Die Unfälle in Zusammenhang mit Orthesen der unteren Extremität hatten aufgrund des Versagens der Stütz- oder Sperrfunktion und der damit verbundenen Stürze oder Ausfälle der Gelenkführung teilweise schwerwiegende Folgen für den Patienten.
Auffällig war der hohe Anteil an Unfällen, bei denen kein Fehler des Produktes, sondern externe Faktoren ursächlich waren. Die diesbezügliche Prävention hätte daher primär von der Anwenderseite erfolgen müssen, z. B. korrektes Anlegen der Orthese oder ordnungsgemäße Wartung.
Demgegenüber konnten systematische Fehler, die dem Produkt selbst innewohnten und durch Konstruktions- oder Produktionsfehler bedingt waren, vom Hersteller durch entsprechende korrektive Maßnahmen behoben werden.

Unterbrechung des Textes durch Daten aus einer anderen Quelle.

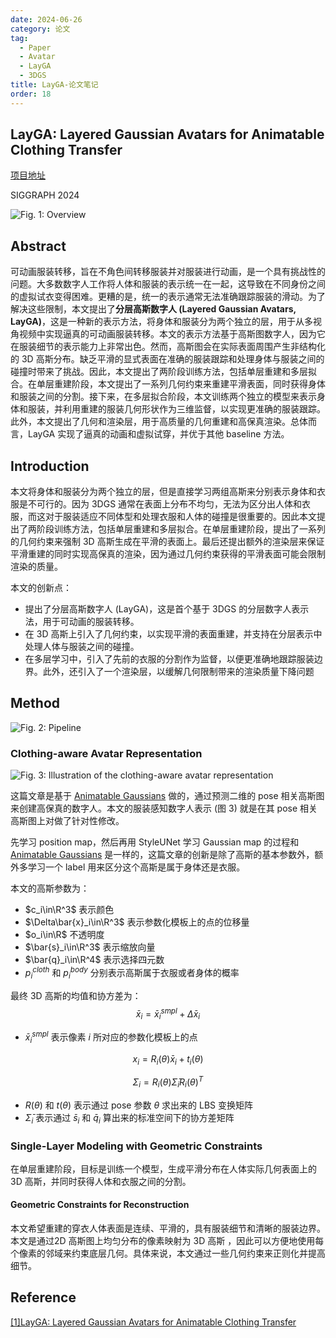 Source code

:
 ```yaml
---
date: 2024-06-26
category: 论文
tag:
  - Paper
  - Avatar
  - LayGA
  - 3DGS
title: LayGA-论文笔记
order: 18
---
```


## LayGA: Layered Gaussian Avatars for Animatable Clothing Transfer

[项目地址](https://jsnln.github.io/layga/)

SIGGRAPH 2024

![Fig. 1: Overview](https://rocyan.oss-cn-hangzhou.aliyuncs.com/blog/202406261135825.png)

## Abstract

可动画服装转移，旨在不角色间转移服装并对服装进行动画，是一个具有挑战性的问题。大多数数字人工作将人体和服装的表示统一在一起，这导致在不同身份之间的虚拟试衣变得困难。更糟的是，统一的表示通常无法准确跟踪服装的滑动。为了解决这些限制，本文提出了**分层高斯数字人 (Layered Gaussian Avatars, LayGA)**，这是一种新的表示方法，将身体和服装分为两个独立的层，用于从多视角视频中实现逼真的可动画服装转移。本文的表示方法基于高斯图数字人，因为它在服装细节的表示能力上非常出色。然而，高斯图会在实际表面周围产生非结构化的 3D 高斯分布。缺乏平滑的显式表面在准确的服装跟踪和处理身体与服装之间的碰撞时带来了挑战。因此，本文提出了两阶段训练方法，包括单层重建和多层拟合。在单层重建阶段，本文提出了一系列几何约束来重建平滑表面，同时获得身体和服装之间的分割。接下来，在多层拟合阶段，本文训练两个独立的模型来表示身体和服装，并利用重建的服装几何形状作为三维监督，以实现更准确的服装跟踪。此外，本文提出了几何和渲染层，用于高质量的几何重建和高保真渲染。总体而言，LayGA 实现了逼真的动画和虚拟试穿，并优于其他 baseline 方法。

## Introduction

本文将身体和服装分为两个独立的层，但是直接学习两组高斯来分别表示身体和衣服是不可行的。因为 3DGS 通常在表面上分布不均匀，无法为区分出人体和衣服，而这对于服装适应不同体型和处理衣服和人体的碰撞是很重要的。因此本文提出了两阶段训练方法，包括单层重建和多层拟合。在单层重建阶段，提出了一系列的几何约束来强制 3D 高斯生成在平滑的表面上。最后还提出额外的渲染层来保证平滑重建的同时实现高保真的渲染，因为通过几何约束获得的平滑表面可能会限制渲染的质量。

本文的创新点：

- 提出了分层高斯数字人 (LayGA)，这是首个基于 3DGS 的分层数字人表示法，用于可动画的服装转移。
- 在 3D 高斯上引入了几何约束，以实现平滑的表面重建，并支持在分层表示中处理人体与服装之间的碰撞。
- 在多层学习中，引入了先前的衣服的分割作为监督，以便更准确地跟踪服装边界。此外，还引入了一个渲染层，以缓解几何限制带来的渲染质量下降问题

## Method

![Fig. 2: Pipeline](https://rocyan.oss-cn-hangzhou.aliyuncs.com/blog/202406271623207.png)

### Clothing-aware Avatar Representation

![Fig. 3: Illustration of the clothing-aware avatar representation](https://rocyan.oss-cn-hangzhou.aliyuncs.com/blog/202406271659738.png)

这篇文章是基于 [Animatable Gaussians](Animatable-Gaussians.html) 做的，通过预测二维的 pose 相关高斯图来创建高保真的数字人。本文的服装感知数字人表示 (图 3) 就是在其 pose 相关高斯图上对做了针对性修改。

先学习 position map，然后再用 StyleUNet 学习 Gaussian map 的过程和 [Animatable Gaussians](Animatable-Gaussians.thml) 是一样的，这篇文章的创新是除了高斯的基本参数外，额外多学习一个 label 用来区分这个高斯是属于身体还是衣服。

本文的高斯参数为：

- $c_i\in\R^3$ 表示颜色
- $\Delta\bar{x}_i\in\R^3$ 表示参数化模板上的点的位移量
- $o_i\in\R$ 不透明度
- $\bar{s}_i\in\R^3$ 表示缩放向量
- $\bar{q}_i\in\R^4$ 表示选择四元数
- $p_i^{cloth}$ 和 $p_i^{body}$ 分别表示高斯属于衣服或者身体的概率

最终 3D 高斯的均值和协方差为：
$$
\bar{x}_i=\bar{x}_i^{smpl}+\Delta\bar{x}_i
\tag{1}
$$

- $\bar{x}_i^{smpl}$ 表示像素 $i$ 所对应的参数化模板上的点

$$
x_i=R_i(\theta)\bar{x}_i+t_i(\theta)
\tag{2}
$$

$$
\Sigma_i=R_i(\theta)\bar{\Sigma}_iR_i(\theta)^T
\tag{3}
$$

- $R(\theta)$ 和 $t(\theta)$ 表示通过 pose 参数 $\theta$ 求出来的 LBS 变换矩阵
- $\bar{\Sigma}_i$ 表示通过 $\bar{s}_i$ 和 $\bar{q}_i$ 算出来的标准空间下的协方差矩阵

### Single-Layer Modeling with Geometric Constraints

在单层重建阶段，目标是训练一个模型，生成平滑分布在人体实际几何表面上的 3D 高斯，并同时获得人体和衣服之间的分割。

#### Geometric Constraints for Reconstruction

本文希望重建的穿衣人体表面是连续、平滑的，具有服装细节和清晰的服装边界。本文是通过2D 高斯图上均匀分布的像素映射为 3D 高斯 ，因此可以方便地使用每个像素的邻域来约束底层几何。具体来说，本文通过一些几何约束来正则化并提高细节。

## Reference

[[1]LayGA: Layered Gaussian Avatars for Animatable Clothing Transfer](https://arxiv.org/pdf/2405.07319)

Bei der Verteilung der unterschiedlichen Ursachen auf die beiden häufigsten Fehlerbilder (Materialbrüche und Ausfall der Sperrfunktion) ergab sich folgendes Bild:
Auf die 19 registrierten Materialbrüche waren 6 der insgesamt verzeichneten 9 produktbezogenen Fehler konzentriert.
Demgegenüber hatte bei den 11 beobachteten Funktionsausfällen der Sperre nur 1 Fall einen Produktfehler als Ursache. Alle restlichen 10 Unfälle wurden durch externe Faktoren verursacht, wie z. B. unvollständiges Einrasten der Verriegelung durch eigenmächtige Veränderungen am Produkt oder Weiternutzung eines stark verschlissenen Produktes.
Dies ist insofern von Bedeutung, als dieses Fehlerbild – mit nur 2 Fällen als Ausnahme – fast durchweg schwerwiegende Folgen für den Patienten hatte.
Im Vergleich dazu traten bei den 19 ausgewerteten Bauteilbrüchen lediglich in 7 Fällen schwerwiegende Folgen auf.


Fazit

Stürze durch Materialbrüche und insbesondere Verletzungen durch den Ausfall der gelenkführenden Funktion von Orthesen der unteren Extremität können schwerwiegende Verletzungen des Patienten wie Frakturen oder Luxationen zu Folge haben.
Unter Berücksichtigung der Ursachenverteilung und der Verteilung schwerwiegender Folgen bei den ausgewerteten Fällen ist vor allem die anwendungsbezogene Prävention von Bedeutung, insbesondere hinsichtlich des ordnungsgemäßen Zustands der Sperrfunktion.